> [YOUR ASSIGNMENT]: Look through the records below, and copy out every line that holds the string "html".

Segment Start: DATASET EXCERPTS

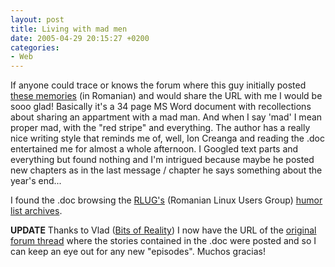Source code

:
 ```yaml
---
layout: post
title: Living with mad men
date: 2005-04-29 20:15:27 +0200
categories:
- Web
---
```

If anyone could trace or knows the forum where this guy initially posted <a href="http://www.lug.ro/mlist/archive/humor/humor.2005-04/att-0055/ovidiu.zip">these memories</a> (in Romanian) and would share the URL with me I would be sooo glad! Basically it's a 34 page MS Word document with recollections about sharing an appartment with a mad man. And when I say 'mad' I mean proper mad, with the "red stripe" and everything. The author has a really nice writing style that reminds me of, well, Ion Creanga and reading the .doc entertained me for almost a whole afternoon. I Googled text parts and everything but found nothing and I'm intrigued because maybe he posted new chapters as in the last message / chapter he says something about the year's end...

I found the .doc browsing the <a href="http://www.lug.ro">RLUG's</a> (Romanian Linux Users Group) <a href="http://www.lug.ro/mlist/archive/humor/humor.2005-04/0055.html">humor list archives</a>.

<b>UPDATE</b> Thanks to Vlad (<a href="http://electronic.idilis.ro/index.html">Bits of Reality</a>) I now have the URL of the <a href="http://forum.oltcit.ro/viewtopic.php?t=507">original forum thread</a> where the stories contained in the .doc were posted and so I can keep an eye out for any new "episodes". Muchos gracias!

Segment End: DATASET EXCERPTS

> [SOLUTION TO THIS PROBLEM]:
I found the .doc browsing the <a href="http://www.lug.ro">RLUG's</a> (Romanian Linux Users Group) <a href="http://www.lug.ro/mlist/archive/humor/humor.2005-04/0055.html">humor list archives</a>.
<b>UPDATE</b> Thanks to Vlad (<a href="http://electronic.idilis.ro/index.html">Bits of Reality</a>) I now have the URL of the <a href="http://forum.oltcit.ro/viewtopic.php?t=507">original forum thread</a> where the stories contained in the .doc were posted and so I can keep an eye out for any new "episodes". Muchos gracias!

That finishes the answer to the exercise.